* Exercise aim:
Each line of the listing that contains "FSTRN" should be found and copied.

[Opening Source material section]

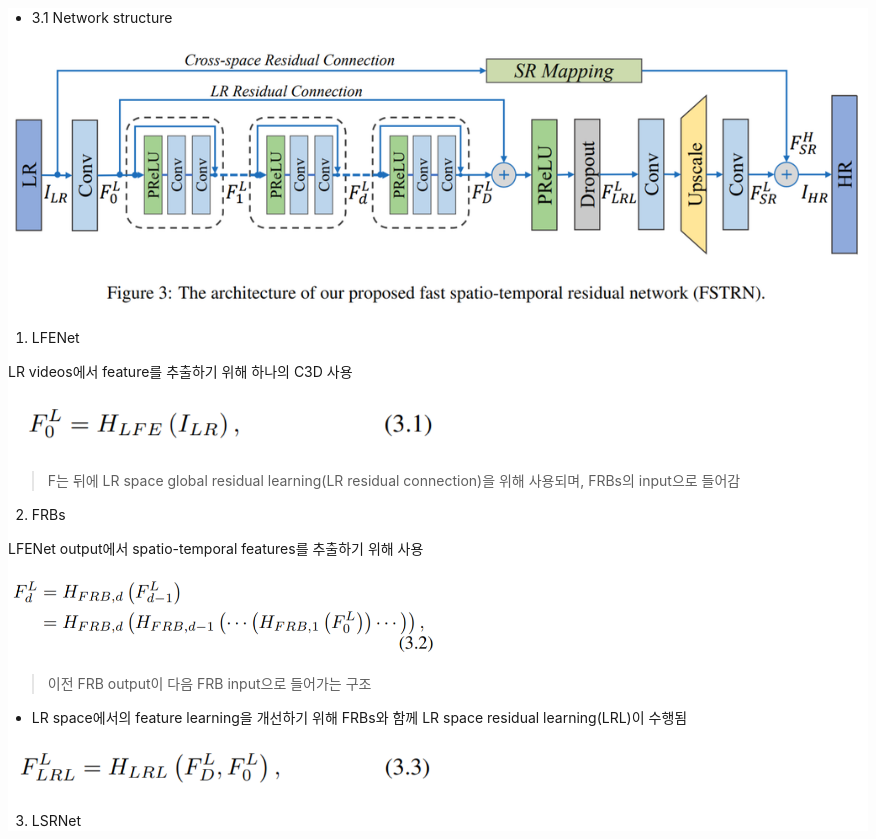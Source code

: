 * 3.1 Network structure

<img src="/assets/img/FSTRN/fig3.PNG" width="100%" height="100%" title="70px" alt="memoryblock">

1) LFENet 

LR videos에서 feature를 추출하기 위해 하나의 C3D 사용

<img src="/assets/img/FSTRN/eq3.1.PNG" width="50%" height="50%" title="70px" alt="memoryblock">

> F는 뒤에 LR space global residual learning(LR residual connection)을 위해 사용되며, FRBs의 input으로 들어감

2) FRBs

LFENet output에서 spatio-temporal features를 추출하기 위해 사용

<img src="/assets/img/FSTRN/eq3.2.PNG" width="50%" height="50%" title="70px" alt="memoryblock">

> 이전 FRB output이 다음 FRB input으로 들어가는 구조

* LR space에서의 feature learning을 개선하기 위해 FRBs와 함께 LR space residual learning(LRL)이 수행됨

<img src="/assets/img/FSTRN/eq3.3.PNG" width="50%" height="50%" title="70px" alt="memoryblock">

3) LSRNet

[Closing Source material section]

* Expected answer:
<img src="/assets/img/FSTRN/fig3.PNG" width="100%" height="100%" title="70px" alt="memoryblock">
<img src="/assets/img/FSTRN/eq3.1.PNG" width="50%" height="50%" title="70px" alt="memoryblock">
<img src="/assets/img/FSTRN/eq3.2.PNG" width="50%" height="50%" title="70px" alt="memoryblock">
<img src="/assets/img/FSTRN/eq3.3.PNG" width="50%" height="50%" title="70px" alt="memoryblock">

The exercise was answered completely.